** Opening Exercise input block **

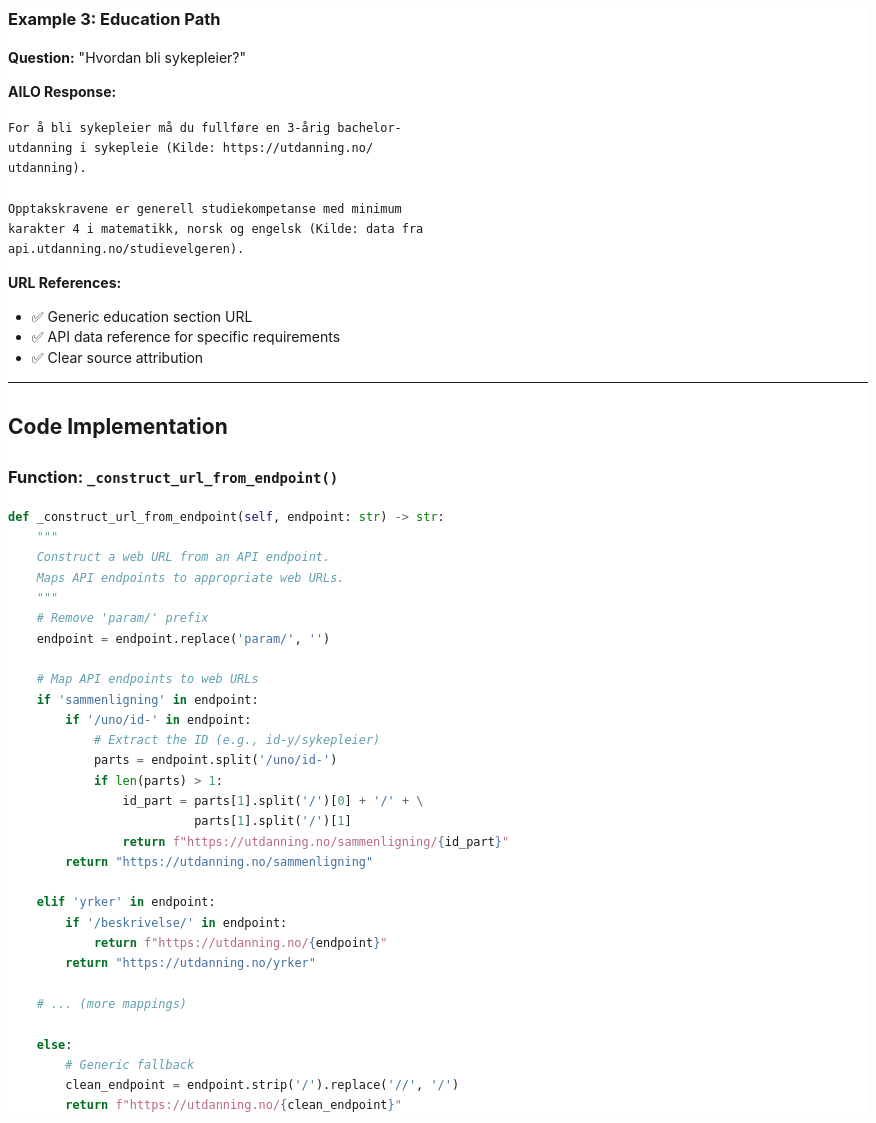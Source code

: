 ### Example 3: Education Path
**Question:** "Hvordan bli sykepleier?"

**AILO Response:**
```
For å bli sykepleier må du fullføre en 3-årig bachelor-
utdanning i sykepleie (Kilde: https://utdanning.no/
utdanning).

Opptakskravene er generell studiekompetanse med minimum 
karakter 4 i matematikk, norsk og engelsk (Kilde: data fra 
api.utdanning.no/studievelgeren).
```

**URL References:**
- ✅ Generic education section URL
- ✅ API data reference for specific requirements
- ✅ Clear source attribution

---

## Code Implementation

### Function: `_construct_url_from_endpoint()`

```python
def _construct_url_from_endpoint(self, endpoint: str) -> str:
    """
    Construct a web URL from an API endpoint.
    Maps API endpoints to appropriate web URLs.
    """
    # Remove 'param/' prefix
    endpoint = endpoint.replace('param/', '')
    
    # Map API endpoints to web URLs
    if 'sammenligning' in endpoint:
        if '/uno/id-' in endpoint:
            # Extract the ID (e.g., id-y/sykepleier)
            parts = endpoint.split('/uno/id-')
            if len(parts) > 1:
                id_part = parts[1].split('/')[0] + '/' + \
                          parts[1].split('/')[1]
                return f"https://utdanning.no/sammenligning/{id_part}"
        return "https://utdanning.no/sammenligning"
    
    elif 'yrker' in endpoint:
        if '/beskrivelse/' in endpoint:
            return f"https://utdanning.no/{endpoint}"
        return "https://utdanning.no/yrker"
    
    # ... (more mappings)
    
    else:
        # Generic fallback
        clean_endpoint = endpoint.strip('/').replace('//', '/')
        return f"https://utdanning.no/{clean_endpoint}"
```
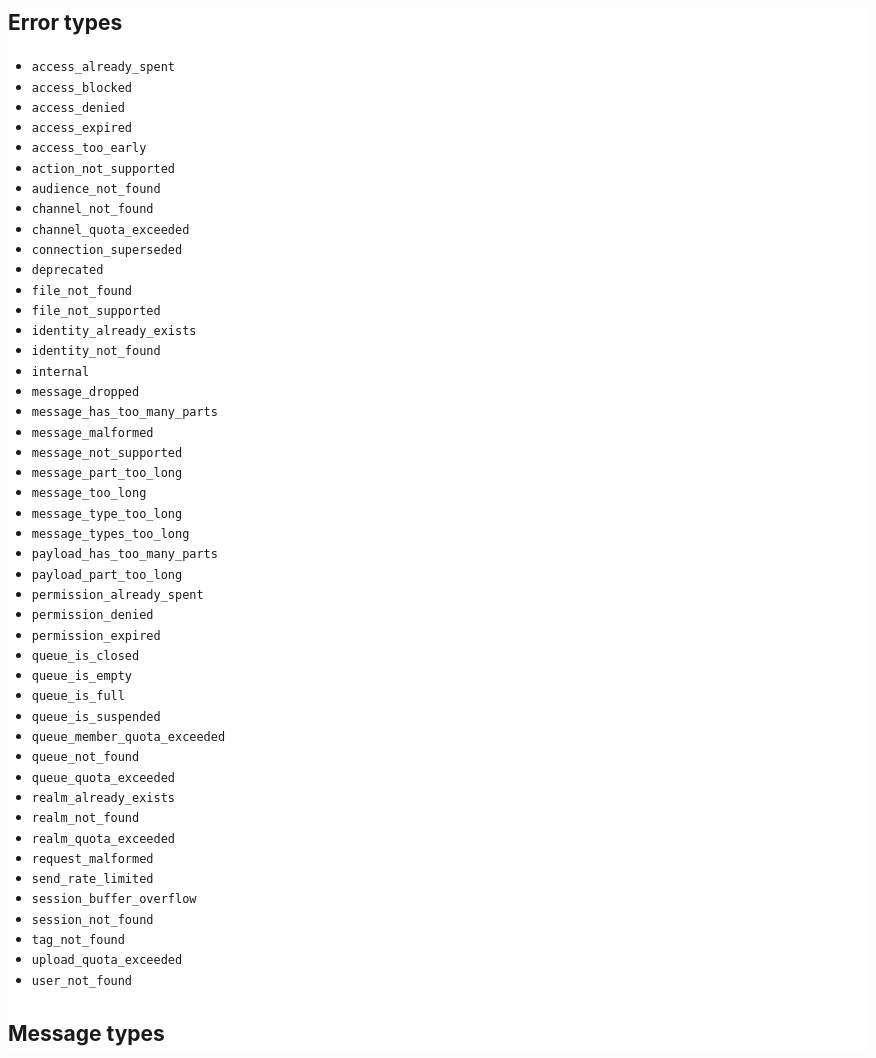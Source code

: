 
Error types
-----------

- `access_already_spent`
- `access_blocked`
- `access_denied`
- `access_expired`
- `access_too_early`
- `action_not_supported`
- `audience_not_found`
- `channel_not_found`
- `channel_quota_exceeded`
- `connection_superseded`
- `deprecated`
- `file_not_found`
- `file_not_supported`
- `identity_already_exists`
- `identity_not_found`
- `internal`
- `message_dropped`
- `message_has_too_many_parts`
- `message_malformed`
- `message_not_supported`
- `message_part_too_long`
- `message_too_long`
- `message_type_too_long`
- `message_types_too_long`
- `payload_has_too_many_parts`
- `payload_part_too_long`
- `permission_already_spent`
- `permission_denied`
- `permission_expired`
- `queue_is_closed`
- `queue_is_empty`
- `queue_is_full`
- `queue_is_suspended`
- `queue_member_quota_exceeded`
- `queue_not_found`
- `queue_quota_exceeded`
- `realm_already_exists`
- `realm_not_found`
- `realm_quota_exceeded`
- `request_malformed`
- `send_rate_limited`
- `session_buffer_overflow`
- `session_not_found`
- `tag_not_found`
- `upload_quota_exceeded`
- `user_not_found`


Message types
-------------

** Closing Exercise input block **

All entries must be output exactly as they stand, and every picture must be left out.

Source code

: ### Example 3: Education Path
**Question:** "Hvordan bli sykepleier?"

**AILO Response:**
```
For å bli sykepleier må du fullføre en 3-årig bachelor-
utdanning i sykepleie (Kilde: https://utdanning.no/
utdanning).

Opptakskravene er generell studiekompetanse med minimum 
karakter 4 i matematikk, norsk og engelsk (Kilde: data fra 
api.utdanning.no/studievelgeren).
```

**URL References:**
- ✅ Generic education section URL
- ✅ API data reference for specific requirements
- ✅ Clear source attribution

---

## Code Implementation

### Function: `_construct_url_from_endpoint()`

```python
def _construct_url_from_endpoint(self, endpoint: str) -> str:
    """
    Construct a web URL from an API endpoint.
    Maps API endpoints to appropriate web URLs.
    """
    # Remove 'param/' prefix
    endpoint = endpoint.replace('param/', '')
    
    # Map API endpoints to web URLs
    if 'sammenligning' in endpoint:
        if '/uno/id-' in endpoint:
            # Extract the ID (e.g., id-y/sykepleier)
            parts = endpoint.split('/uno/id-')
            if len(parts) > 1:
                id_part = parts[1].split('/')[0] + '/' + \
                          parts[1].split('/')[1]
                return f"https://utdanning.no/sammenligning/{id_part}"
        return "https://utdanning.no/sammenligning"
    
    elif 'yrker' in endpoint:
        if '/beskrivelse/' in endpoint:
            return f"https://utdanning.no/{endpoint}"
        return "https://utdanning.no/yrker"
    
    # ... (more mappings)
    
    else:
        # Generic fallback
        clean_endpoint = endpoint.strip('/').replace('//', '/')
        return f"https://utdanning.no/{clean_endpoint}"
```
Source code

: 
Error types
-----------

- `access_already_spent`
- `access_blocked`
- `access_denied`
- `access_expired`
- `access_too_early`
- `action_not_supported`
- `audience_not_found`
- `channel_not_found`
- `channel_quota_exceeded`
- `connection_superseded`
- `deprecated`
- `file_not_found`
- `file_not_supported`
- `identity_already_exists`
- `identity_not_found`
- `internal`
- `message_dropped`
- `message_has_too_many_parts`
- `message_malformed`
- `message_not_supported`
- `message_part_too_long`
- `message_too_long`
- `message_type_too_long`
- `message_types_too_long`
- `payload_has_too_many_parts`
- `payload_part_too_long`
- `permission_already_spent`
- `permission_denied`
- `permission_expired`
- `queue_is_closed`
- `queue_is_empty`
- `queue_is_full`
- `queue_is_suspended`
- `queue_member_quota_exceeded`
- `queue_not_found`
- `queue_quota_exceeded`
- `realm_already_exists`
- `realm_not_found`
- `realm_quota_exceeded`
- `request_malformed`
- `send_rate_limited`
- `session_buffer_overflow`
- `session_not_found`
- `tag_not_found`
- `upload_quota_exceeded`
- `user_not_found`


Message types
-------------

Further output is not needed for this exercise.